Streaming inserts use PostgreSQL's COPY protocol to load data significantly faster than individual INSERT statements. Data is text-encoded in batches and streamed directly to the server, bypassing the overhead of prepared statements.
streamingInsert.of() returns an Operation<Long> that can be transacted like any other operation. The COPY participates in the current transaction, so it can be composed with other operations atomically.
Single Column
For simple cases, use the PgText encoder from the type directly:
- Kotlin
- Java
- Scala
// Insert a list of strings using COPY
fun insertNames(names: Iterator<String>, tx: Transactor): Long {
return streamingInsert
.of("COPY users(name) FROM STDIN", 1000, names, PgTypes.text.pgText())
.transact(tx)
}
// Insert a list of strings using COPY
long insertNames(Iterator<String> names, Transactor tx) {
return streamingInsert
.of("COPY users(name) FROM STDIN", 1000, names, PgTypes.text.pgText())
.transact(tx);
}
// Insert a list of strings using COPY
def insertNames(names: Iterator[String], tx: Transactor): Long =
streamingInsert
.of("COPY users(name) FROM STDIN", 1000, names, PgTypes.text.pgText())
.transact(tx)
| Parameter | Description |
|---|---|
copyCommand | A PostgreSQL COPY ... FROM STDIN command |
batchSize | Number of rows to buffer before flushing to the server |
rows | An Iterator over your data |
text | A PgText<T> encoder for your row type |
Multi-Column Rows
For rows with multiple columns, derive a PgText encoder from a RowCodec:
- Kotlin
- Java
- Scala
// Define a RowCodec for your row type
val productCodec: RowCodec<ProductRow> = RowCodec.builder<ProductRow>()
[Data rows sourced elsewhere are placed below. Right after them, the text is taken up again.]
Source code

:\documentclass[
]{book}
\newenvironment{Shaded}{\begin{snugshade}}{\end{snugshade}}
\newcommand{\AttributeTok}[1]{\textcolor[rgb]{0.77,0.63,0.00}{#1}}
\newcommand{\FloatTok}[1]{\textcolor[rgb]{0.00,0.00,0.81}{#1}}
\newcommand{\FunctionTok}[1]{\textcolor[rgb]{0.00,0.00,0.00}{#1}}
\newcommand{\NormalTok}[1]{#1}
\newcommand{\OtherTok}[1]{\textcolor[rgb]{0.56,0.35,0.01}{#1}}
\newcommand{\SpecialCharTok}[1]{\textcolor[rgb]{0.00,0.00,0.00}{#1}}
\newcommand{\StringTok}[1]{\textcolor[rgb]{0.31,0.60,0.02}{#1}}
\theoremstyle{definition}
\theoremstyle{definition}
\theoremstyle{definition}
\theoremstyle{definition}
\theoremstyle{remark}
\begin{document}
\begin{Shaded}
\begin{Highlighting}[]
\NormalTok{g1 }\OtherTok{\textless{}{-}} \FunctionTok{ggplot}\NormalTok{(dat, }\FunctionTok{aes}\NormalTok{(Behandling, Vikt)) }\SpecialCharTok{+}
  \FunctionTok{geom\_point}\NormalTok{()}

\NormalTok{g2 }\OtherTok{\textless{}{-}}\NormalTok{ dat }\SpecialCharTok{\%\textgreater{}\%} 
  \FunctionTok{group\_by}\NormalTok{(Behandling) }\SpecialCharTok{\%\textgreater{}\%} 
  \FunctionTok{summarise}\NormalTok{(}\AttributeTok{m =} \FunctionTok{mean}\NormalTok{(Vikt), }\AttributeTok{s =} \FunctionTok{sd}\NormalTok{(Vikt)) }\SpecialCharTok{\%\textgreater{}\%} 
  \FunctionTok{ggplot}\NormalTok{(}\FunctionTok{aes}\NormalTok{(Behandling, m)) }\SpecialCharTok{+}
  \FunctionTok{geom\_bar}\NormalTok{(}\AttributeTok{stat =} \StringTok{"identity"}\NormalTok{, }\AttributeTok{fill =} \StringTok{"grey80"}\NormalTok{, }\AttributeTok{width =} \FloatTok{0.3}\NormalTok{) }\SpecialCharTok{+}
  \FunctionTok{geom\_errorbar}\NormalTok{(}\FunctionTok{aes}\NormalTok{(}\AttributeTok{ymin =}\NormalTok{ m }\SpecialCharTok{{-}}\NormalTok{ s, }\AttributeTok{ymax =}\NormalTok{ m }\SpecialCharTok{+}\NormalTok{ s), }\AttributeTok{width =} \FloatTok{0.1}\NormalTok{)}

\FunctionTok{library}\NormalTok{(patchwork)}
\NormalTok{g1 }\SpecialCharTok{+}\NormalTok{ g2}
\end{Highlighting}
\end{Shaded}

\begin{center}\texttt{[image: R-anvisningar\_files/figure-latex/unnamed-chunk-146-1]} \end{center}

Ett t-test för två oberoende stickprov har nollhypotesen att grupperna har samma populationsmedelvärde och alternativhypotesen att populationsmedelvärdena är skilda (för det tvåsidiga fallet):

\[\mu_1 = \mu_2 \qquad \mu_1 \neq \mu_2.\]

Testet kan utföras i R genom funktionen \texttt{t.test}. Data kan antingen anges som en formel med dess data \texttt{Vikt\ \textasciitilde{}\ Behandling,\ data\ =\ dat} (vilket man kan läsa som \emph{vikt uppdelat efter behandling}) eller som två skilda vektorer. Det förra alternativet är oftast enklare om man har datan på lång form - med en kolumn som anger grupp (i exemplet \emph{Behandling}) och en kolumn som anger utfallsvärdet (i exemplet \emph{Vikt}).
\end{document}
.field(PgTypes.text, ProductRow::name)
.field(PgTypes.numeric, ProductRow::price)
.field(PgTypes.int4, ProductRow::quantity)
.build(::ProductRow)
// PgText.from() derives a text encoder from the RowCodec
val productText: PgText<ProductRow> = PgText.from(productCodec.underlying)
fun insertProducts(products: Iterator<ProductRow>, tx: Transactor): Long {
return streamingInsert
.of("COPY products(name, price, quantity) FROM STDIN", 1000, products, productText)
.transact(tx)
}
// Define a RowCodec for your row type
static RowCodec<ProductRow> productCodec = RowCodec.<ProductRow>builder()
.field(PgTypes.text, ProductRow::name)
.field(PgTypes.numeric, ProductRow::price)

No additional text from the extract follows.